Taking a stance against the Central Board of Film Certification (CBFC), filmmaker Suman Ghosh will not release his documentary 'Argumentative Indian' in Kolkata this weekend as scheduled. The film documents the life of Nobel Laureate Amartya Sen.

Written by Santanu Chowdhury | Kolkata |
Updated: July 12, 2017 3:05:21 pm
Amartya Sen, Suman Ghosh, Argumentative Indian, CBFC Noble Laureate Amartya Sen at the Express ADDA. (Express Photo/Praveen Khanna, File)


Taking a stance against the Central Board of Film Certification (CBFC), filmmaker and economist Suman Ghosh will not release his documentary ‘Argumentative Indian’ in Kolkata this weekend as scheduled. The film, which documents the life of Nobel Laureate Amartya Sen, was flagged by the censor board for its use of the words ‘Gujarat’, ‘Hindu India’, ‘Cow’ and ‘Hindutva view of India’.

The hour-long documentary “The Argumentative Indian” – shot in two parts in 2002 and in 2017 – was screened at Nandad III on Monday and was scheduled for release this Friday. However, after the screening of the documentary at CBFC’s regional office in Kolkata on Tuesday, director Ghosh was told the documentary could only be released with a UA certificate, if he agreed to beep out words like “Gujarat”, “cow”, “Hindutva view of India” and “Hindu India” which were spoken by Sen in the context of the present political climate in the country. The director, however, refused to follow its diktat and as a result uncertainty looms over the release of the documentary.

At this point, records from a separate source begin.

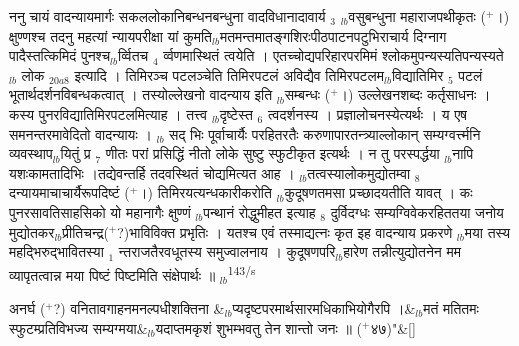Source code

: \documentclass[article,12pt,a4paper]{memoir}%
\newcommand{\add}[1]{($^{+}$#1)}
\newcounter{parCount}
\begin{document}
	  
	  \pstart \leavevmode%
	\hphantom{.}ननु चायं वादन्यायमार्गः सकललोकानिबन्धनबन्धुना {\color{DodgerBlue3}वादविधानादावार्य {\tiny $_{3}$} {\tiny $_{lb}$}वसुबन्धुना} महाराजपथीकृतः \add{।} क्षुण्णश्च तदनु महत्यां {\color{DodgerBlue3}न्यायपरीक्षा} यां कुमति{\tiny $_{lb}$}मतमन्तमातङ्गशिरःपीठपाटनपटुभिराचार्य {\color{DodgerBlue3}दिग्नाग} पादैस्तत्किमिदं पुनश्च{\tiny $_{lb}$}र्व्वितच {\tiny $_{4}$} र्व्वणमास्थितं त्वयेति । एतच्चोद्यपरिहारपरमिमं श्लोकमुपन्यस्यतिपन्यस्यते {\tiny $_{lb}$} {\color{DodgerBlue3}लोक} {\tiny $_{20a8}$} इत्यादि । तिमिरञ्च पटलञ्चेति तिमिरपटलं अविद्यैव तिमिरपटलम{\tiny $_{lb}$}विद्यातिमिर {\tiny $_{5}$} पटलं भूतार्थदर्शनविबन्धकत्वात् । तस्योल्लेखनो वादन्याय इति {\tiny $_{lb}$}सम्बन्धः \add{।} उल्लेखनशब्दः कर्तृसाधनः । कस्य पुनरविद्यातिमिरपटलमित्याह । तत्त्व {\tiny $_{lb}$}दृष्टेस्त {\tiny $_{6}$} त्वदर्शनस्य । प्रज्ञालोचनस्येत्यर्थः । य एष समनन्तरमावेदितो वादन्यायः । {\tiny $_{lb}$} {\color{DodgerBlue3}सद्} भिः पूर्वाचार्यैः परहितरतैः करुणापारतन्त्र्याल्लोकान् सम्यग्वर्त्त्मनि व्यवस्थाप{\tiny $_{lb}$}यितुं प्र {\tiny $_{7}$} णीतः परां प्रसिद्धिं नीतो लोके सुष्टु स्फुटीकृत इत्यर्थः । न तु परस्पर्द्धया {\tiny $_{lb}$}नापि यशःकामतादिभिः ।तद्येवन्तर्हि तदवस्थितं चोद्यमित्यत आह । {\tiny $_{lb}$}तत्वस्यालोकमुद्योतम्वा {\tiny $_{8}$} दन्यायमाचाचार्यैरूपदिष्टं \add{।} तिमिरयत्यन्धकारीकरोति {\tiny $_{lb}$}कुदूषणतमसा प्रच्छादयतीति यावत् । कः पुनरसावतिसाहसिको यो महानागैः क्षुण्णं {\tiny $_{lb}$}पन्थानं रोद्धुमीहत इत्याह {\tiny $_{8}$} \leavevmode{} {\color{DodgerBlue3}दुर्विदग्धः} सम्यग्विवेकरहिततया जनोय {\color{DodgerBlue3}मुद्योतकर{\tiny $_{lb}$}प्रीतिचन्द्र\add{?}भाविविक्त} प्रभृतिः । यतश्च एवं तस्माद्यत्नः कृत इह {\color{DodgerBlue3}वादन्याय} प्रकरणे {\tiny $_{lb}$}मया तस्य महद्भिरुद्भावितस्या {\tiny $_{1}$} न्तराजतैरवधूतस्य समुज्वालनाय । कुदूषणपरि{\tiny $_{lb}$}हारेण तन्नीत्युद्योतनेन मम व्यापृतत्वान्न मया पिष्टं पिष्टमिति संक्षेपार्थः ॥
	{}
	\pend%
      {\tiny $_{lb}$}\textsuperscript{\textenglish{143/s}}
	  \bigskip
	  \begingroup
	
	    
	    \stanza[\smallbreak]
	  अनर्घ \add{?} वनितावगाहनमनल्पधीशक्तिना &{\tiny $_{lb}$}प्यदृष्टपरमार्थसारमधिकाभियोगैरपि ।&{\tiny $_{lb}$}मतं मतितमः स्फुटम्प्रतिविभज्य सम्यग्मया&{\tiny $_{lb}$}यदाप्तमकृशं शुभम्भवतु तेन शान्तो जनः ॥ \add{४७}{\normalfontlatin\large\qquad{}"}\&[\smallbreak]
	  
\end{document}
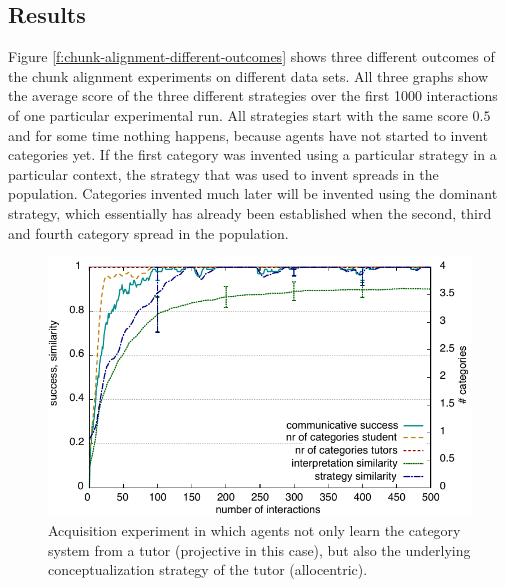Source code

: \subsection{Results}
Figure \ref{f:chunk-alignment-different-outcomes} shows three different outcomes 
of the chunk alignment experiments on different data sets. All three graphs show
the average score of the three different strategies over the first 1000 interactions 
of one particular experimental run. All strategies start with 
the same score $0.5$ and for some time nothing happens, because agents 
have not started to invent categories yet. If the first category was invented 
using a particular strategy in a particular context, the strategy that was used 
to invent spreads in the population. Categories invented much later will be 
invented using the dominant strategy, which essentially 
has already been established when the second, third and fourth category 
spread in the population.


\begin{figure}
\begin{centering}
\includegraphics[width=0.9\columnwidth]{figs/chunk-alignment-chunks-acquisition}
\caption[Results strategy acquisition experiments]{
Acquisition experiment in which agents not only learn the 
category system from a tutor (projective in this case), but also 
the underlying conceptualization strategy of the tutor (allocentric).}
\label{f:chunk-alignment-acquisition}
\end{centering}
\end{figure}

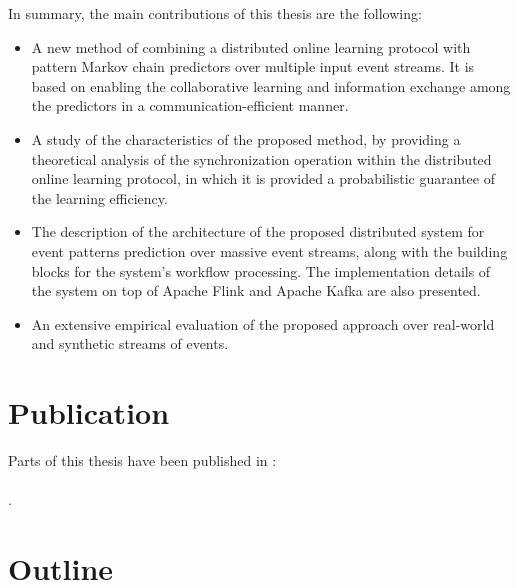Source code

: In summary, the main contributions of this thesis are the following:

\begin{itemize}
	
	\item  A new method of combining a distributed online learning protocol with pattern Markov chain predictors over multiple input event streams. It is based on enabling the collaborative learning and information exchange among the predictors in a communication-efficient manner.  
	
	\item A study of the characteristics of the proposed method, by providing a theoretical analysis of the synchronization operation within the distributed online learning protocol, in which it is provided a probabilistic guarantee of the learning efficiency. 
	
	\item The description of the architecture of the proposed distributed system for event patterns prediction over massive event streams, along with the building blocks for the system's workflow processing. The implementation details of the system on top of Apache Flink and Apache Kafka are also presented. 
	
	\item An extensive empirical evaluation of the proposed approach over real-world and synthetic streams of events.
  
\end{itemize}


\section{Publication}

Parts of this thesis have been published in \cite{Qadah}:\\ \\
.

\section{Outline }

	
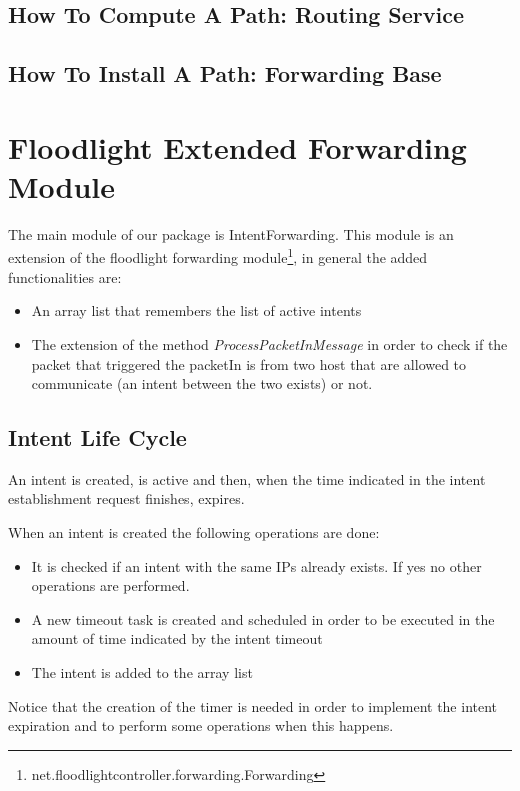 \documentclass[a4paper]{report}
\begin{document}
	\subsection{How To Compute A Path: Routing Service}
	\subsection{How To Install A Path: Forwarding Base}
	
	
	\section{Floodlight Extended Forwarding Module}\label{forwarding}
	\noindent The main module of our package is IntentForwarding. This module is an extension of the floodlight  forwarding module\footnote{net.floodlightcontroller.forwarding.Forwarding}, in general the added functionalities are:
	
	\begin{itemize}
		\item An array list that remembers the list of active intents
		\item The extension of the method \textit{ProcessPacketInMessage} in order to check if the packet that triggered the packetIn is from two host that are allowed to communicate (an intent between the two exists) or not. 
	\end{itemize}
	

	\subsection{Intent Life Cycle}
	\noindent An intent is created, is active and then, when the time indicated in the intent establishment request finishes, expires.
	
	\noindent When an intent is created the following operations are done:
	\begin{itemize}
		\item It is checked if an intent with the same IPs already exists. If yes no other operations are performed.
		
		\item A new timeout task is created and scheduled in order to be executed in the amount of time indicated by the intent timeout
		
		\item The intent is added to the array list
	\end{itemize}
	
	\noindent Notice that the creation of the timer is needed in order to implement the intent expiration and to perform some operations when this happens.
	
\end{document}
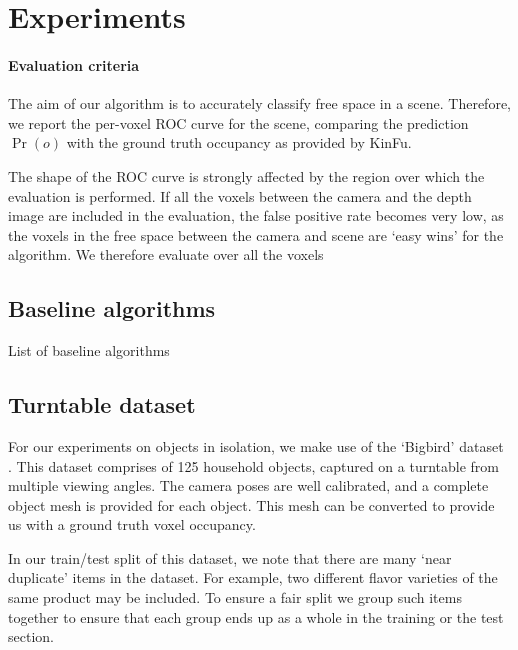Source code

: \documentclass[10pt,twocolumn,letterpaper]{article}
\begin{document}
\section{Experiments}

\paragraph{Evaluation criteria}
The aim of our algorithm is to accurately classify free space in a scene.
Therefore, we report the per-voxel ROC curve for the scene, comparing the prediction $\Pr(o)$ with the ground truth occupancy as provided by KinFu.

The shape of the ROC curve is strongly affected by the region over which the evaluation is performed.
If all the voxels between the camera and the depth image are included in the evaluation, the false positive rate becomes very low, as the voxels in the free space between the camera and scene are `easy wins' for the algorithm. We therefore evaluate over all the voxels 

\subsection{Baseline algorithms}

List of baseline algorithms

\subsection{Turntable dataset}

For our experiments on objects in isolation, we make use of the `Bigbird' dataset \cite{singh-icra-2014}. 
This dataset comprises of 125 household objects, captured on a turntable from multiple viewing angles.
The camera poses are well calibrated, and a complete object mesh is provided for each object.
This mesh can be converted to provide us with a ground truth voxel occupancy.

In our train/test split of this dataset, we note that there are many `near duplicate' items in the dataset.
For example, two different flavor varieties of the same product may be included.
To ensure a fair split we group such items together to ensure that each group ends up as a whole in the training or the test section.


\end{document}
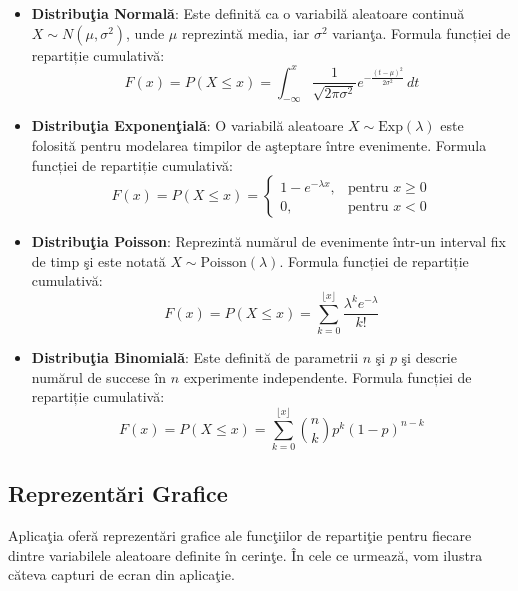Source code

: \documentclass[a4paper,11pt]{article}
\begin{document}
\begin{itemize}
  \item \textbf{Distribu\c{t}ia Normal\u{a}}: Este definit\u{a} ca o variabil\u{a} aleatoare continu\u{a} $X \sim N(\mu, \sigma^2)$, unde $\mu$ reprezint\u{a} media, iar $\sigma^2$ varian\c{t}a.
  \newline
  Formula funcției de repartiție cumulativă:
  \[
  F(x) = P(X \leq x) = \int_{-\infty}^{x} \frac{1}{\sqrt{2\pi \sigma^2}} e^{-\frac{(t - \mu)^2}{2\sigma^2}} \, dt
  \]

  \item \textbf{Distribu\c{t}ia Exponen\c{t}ial\u{a}}: O variabil\u{a} aleatoare $X \sim \text{Exp}(\lambda)$ este folosit\u{a} pentru modelarea timpilor de a\c{s}teptare între evenimente.
  \newline
  Formula funcției de repartiție cumulativă:
  \[
  F(x) = P(X \leq x) = 
  \begin{cases}
  1 - e^{-\lambda x}, & \text{pentru } x \geq 0 \\
  0, & \text{pentru } x < 0
  \end{cases}
  \]

  \item \textbf{Distribu\c{t}ia Poisson}: Reprezint\u{a} num\u{a}rul de evenimente într-un interval fix de timp \c{s}i este notat\u{a} $X \sim \text{Poisson}(\lambda)$.
  \newline
  Formula funcției de repartiție cumulativă:
  \[
  F(x) = P(X \leq x) = \sum_{k=0}^{\lfloor x \rfloor} \frac{\lambda^k e^{-\lambda}}{k!}
  \]

  \item \textbf{Distribu\c{t}ia Binomial\u{a}}: Este definit\u{a} de parametrii $n$ \c{s}i $p$ \c{s}i descrie num\u{a}rul de succese în $n$ experimente independente.
  \newline
  Formula funcției de repartiție cumulativă:
  \[
  F(x) = P(X \leq x) = \sum_{k=0}^{\lfloor x \rfloor} \binom{n}{k} p^k (1 - p)^{n - k}
  \]
\end{itemize}

\newpage

\subsection*{Reprezent\u{a}ri Grafice}

Aplica\c{t}ia ofer\u{a} reprezent\u{a}ri grafice ale func\c{t}iilor de reparti\c{t}ie pentru fiecare dintre variabilele aleatoare definite în cerin\c{t}e. În cele ce urmeaz\u{a}, vom ilustra c\u{a}teva capturi de ecran din aplica\c{t}ie.
\end{document}

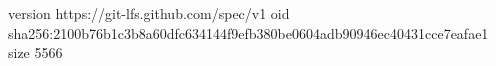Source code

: version https://git-lfs.github.com/spec/v1
oid sha256:2100b76b1c3b8a60dfc634144f9efb380be0604adb90946ec40431cce7eafae1
size 5566
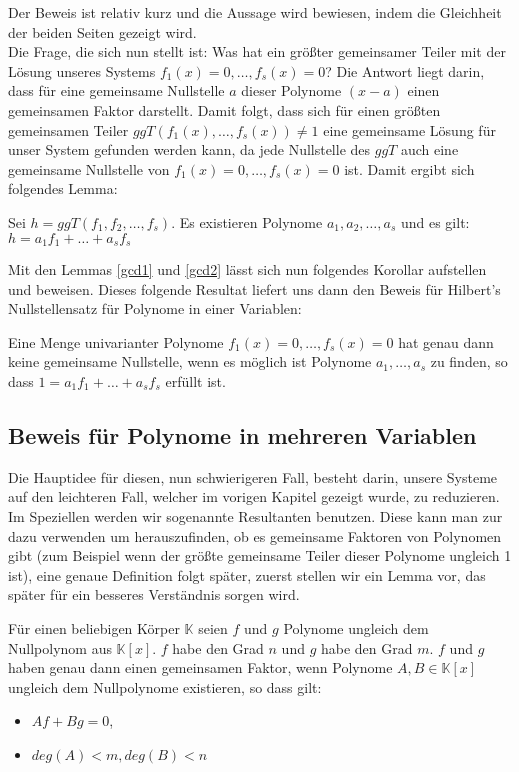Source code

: \noindent Der Beweis ist relativ kurz und die Aussage wird bewiesen, indem die Gleichheit der beiden Seiten gezeigt wird.\\
\noindent Die Frage, die sich nun stellt ist: Was hat ein größter gemeinsamer Teiler mit der Lösung unseres Systems $f_1(x)=0,\ldots,f_s(x)=0$? Die Antwort liegt darin, dass für eine gemeinsame Nullstelle $a$ dieser Polynome $(x-a)$ einen gemeinsamen Faktor darstellt. Damit folgt, dass sich für einen größten gemeinsamen Teiler $ggT(f_1(x),\ldots,f_s(x)) \not = 1$ eine gemeinsame Lösung für unser System gefunden werden kann, da jede Nullstelle des $ggT$ auch eine gemeinsame Nullstelle von $f_1(x)=0,\ldots,f_s(x)=0$ ist. Damit ergibt sich folgendes Lemma:

\begin{lemma} \label{gcd2}
Sei $h = ggT(f_1,f_2,\ldots,f_s)$. Es existieren Polynome $a_1,a_2,\ldots,a_s$ und es gilt: $h = a_1f_1+ \ldots + a_sf_s$
\end{lemma}

\noindent Mit den Lemmas \ref{gcd1} und \ref{gcd2} lässt sich nun folgendes Korollar aufstellen und beweisen. Dieses folgende Resultat liefert uns dann den Beweis für Hilbert's Nullstellensatz für Polynome in einer Variablen:

\begin{corollary}
Eine Menge univarianter Polynome $f_1(x)=0,\ldots,f_s(x)=0$ hat genau dann keine gemeinsame Nullstelle, wenn es möglich ist Polynome $a_1,\ldots, a_s$ zu finden, so dass $1 = a_1f_1+ \ldots + a_sf_s$ erfüllt ist. \cite{Ausgangsartikel}
\end{corollary}

\subsection{Beweis für Polynome in mehreren Variablen}

Die Hauptidee für diesen, nun schwierigeren Fall, besteht darin, unsere Systeme auf den leichteren Fall, welcher im vorigen Kapitel gezeigt wurde, zu reduzieren. Im Speziellen werden wir sogenannte Resultanten benutzen. Diese kann man zur dazu verwenden um herauszufinden, ob es gemeinsame Faktoren von Polynomen gibt (zum Beispiel wenn der größte gemeinsame Teiler dieser Polynome ungleich 1 ist), eine genaue Definition folgt später, zuerst stellen wir ein Lemma vor, das später für ein besseres Verständnis sorgen wird.

\begin{lemma}
Für einen beliebigen Körper $\mathbb{K}$ seien $f$ und $g$ Polynome ungleich dem Nullpolynom aus $\mathbb{K}[x]$. $f$ habe den Grad $n$ und $g$ habe den Grad $m$. $f$ und $g$ haben genau dann einen gemeinsamen Faktor, wenn Polynome $A,B \in \mathbb{K}[x]$ ungleich dem Nullpolynome existieren, so dass gilt:
\begin{itemize}
\item $Af + Bg = 0$,
\item $deg(A) < m, deg(B) < n$
\end{itemize}
\end{lemma}

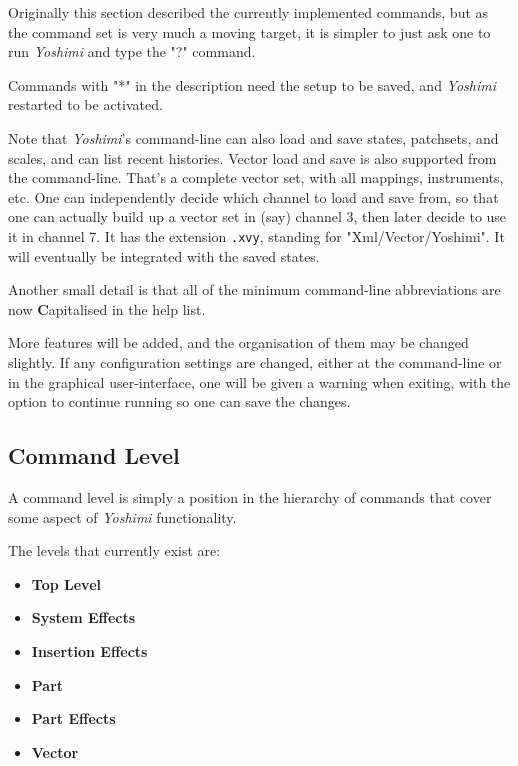    Originally this section described the currently implemented commands,
   but as the command set is very much a moving target, it is simpler to just
   ask one to run \textsl{Yoshimi} and type the "?" command.

   Commands with "*" in the description need the setup to be saved,
   and \textsl{Yoshimi} restarted to be activated. 

   Note that \textsl{Yoshimi}'s command-line can also load and save states,
   patchsets, and scales, and can list recent histories.
   Vector load and save is also supported from the command-line.
   That's a complete vector set, with all mappings, instruments, etc.
   One can independently decide which
   channel to load and save from, so that one
   can actually build up a vector set in
   (say) channel 3, then later decide to use it in channel 7.
   It has the extension \texttt{.xvy}, standing for "Xml/Vector/Yoshimi".
   It will eventually be integrated with the saved states.

   Another small detail is that all of the minimum command-line
   abbreviations are now \textbf{C}apitalised in the help list.     

   More features will be added, and the organisation of them may be changed
   slightly.  If any configuration settings are changed, either at the
   command-line or in the graphical user-interface, one will be given a warning
   when exiting, with the option to continue running so one can save the
   changes.

\subsection{Command Level}
\label{subsec:command_line_command_level}

   A command level is simply a position in the hierarchy of commands that cover
   some aspect of \textsl{Yoshimi} functionality.

   The levels that currently exist are:

   \begin{itemize}
      \item \textbf{Top Level}
      \item \textbf{System Effects}
      \item \textbf{Insertion Effects}
      \item \textbf{Part}
      \item \textbf{Part Effects}
      \item \textbf{Vector}
   \end{itemize}

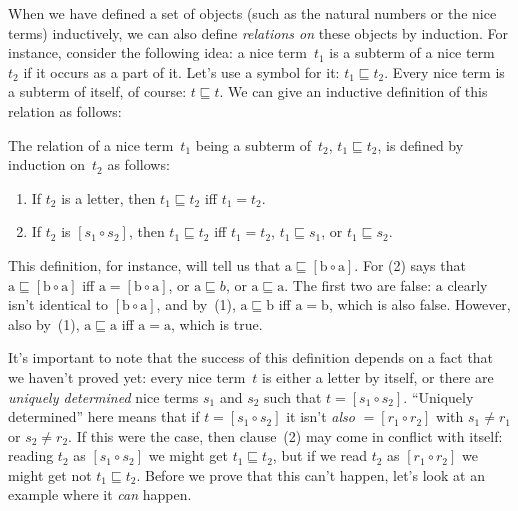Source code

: \documentclass[../../../include/open-logic-section]{subfiles}
\begin{document}

When we have defined a set of objects (such as the natural numbers or
the nice terms) inductively, we can also define \emph{relations on}
these objects by induction.  For instance, consider the following
idea: a nice term~$t_1$ is a subterm of a nice term~$t_2$ if it occurs as
a part of it.  Let's use a symbol for it: $t_1 \sqsubseteq t_2$. Every
nice term is a subterm of itself, of course: $t \sqsubseteq t$. We can
give an inductive definition of this relation as follows:

\begin{defn}
  The relation of a nice term~$t_1$ being a subterm of~$t_2$, $t_1
  \sqsubseteq t_2$, is defined by induction on~$t_2$ as follows:
  \begin{enumerate}
  \item If $t_2$ is a letter, then $t_1 \sqsubseteq t_2$ iff $t_1 = t_2$.
  \item If $t_2$ is $[s_1 \circ s_2]$, then $t_1 \sqsubseteq t_2$ iff $t_1 =
    t_2$, $t_1 \sqsubseteq s_1$, or $t_1 \sqsubseteq s_2$.
  \end{enumerate}
\end{defn}

This definition, for instance, will tell us that $\mathrm{a}
\sqsubseteq [\mathrm{b} \circ \mathrm{a}]$. For (2) says that
$\mathrm{a} \sqsubseteq [\mathrm{b} \circ \mathrm{a}]$ iff $\mathrm{a}
= [\mathrm{b} \circ \mathrm{a}]$, or $\mathrm{a} \sqsubseteq b$, or
$\mathrm{a} \sqsubseteq \mathrm{a}$. The first two are false:
$\mathrm{a}$ clearly isn't identical to $[\mathrm{b} \circ
  \mathrm{a}]$, and by~(1), $\mathrm{a} \sqsubseteq \mathrm{b}$ iff
$\mathrm{a} = \mathrm{b}$, which is also false. However, also by~(1),
$\mathrm{a} \sqsubseteq \mathrm{a}$ iff $\mathrm{a} = \mathrm{a}$,
which is true.

It's important to note that the success of this definition depends on
a fact that we haven't proved yet: every nice term~$t$ is either a
letter by itself, or there are \emph{uniquely determined} nice terms
$s_1$ and $s_2$ such that $t = [s_1 \circ s_2]$.  ``Uniquely
determined'' here means that if $t = [s_1 \circ s_2]$ it isn't
\emph{also} $= [r_1 \circ r_2]$ with $s_1 \neq r_1$ or $s_2 \neq r_2$.
If this were the case, then clause~(2) may come in conflict with
itself: reading $t_2$ as $[s_1 \circ s_2]$ we might get $t_1
\sqsubseteq t_2$, but if we read $t_2$ as $[r_1 \circ r_2]$ we might
get not $t_1 \sqsubseteq t_2$.  Before we prove that this can't
happen, let's look at an example where it \emph{can} happen.
\end{document}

Speaking to the media, Ghosh slammed the CBFC for asking him to beep certain words. “It asked me to beep the word Gujarat as Sen was speaking about Gujarat riots in the documentary. Then it asked me to beep the word cow which in my opinion was very funny. We were also asked to beep words like Hindu and Hindutva. We objected to it. We know how films like Udta Punjab and Lipstick under My Burkha went into controversies following its dispute with CBFC regarding film certification. I don’t agree with what happened with these films and rightfully the opposition voice was raised. But I never thought such parameters would be followed in documentaries which is not a scripted movie and when it is about a person with such international stature. I was a bit shocked to experience this,” he said.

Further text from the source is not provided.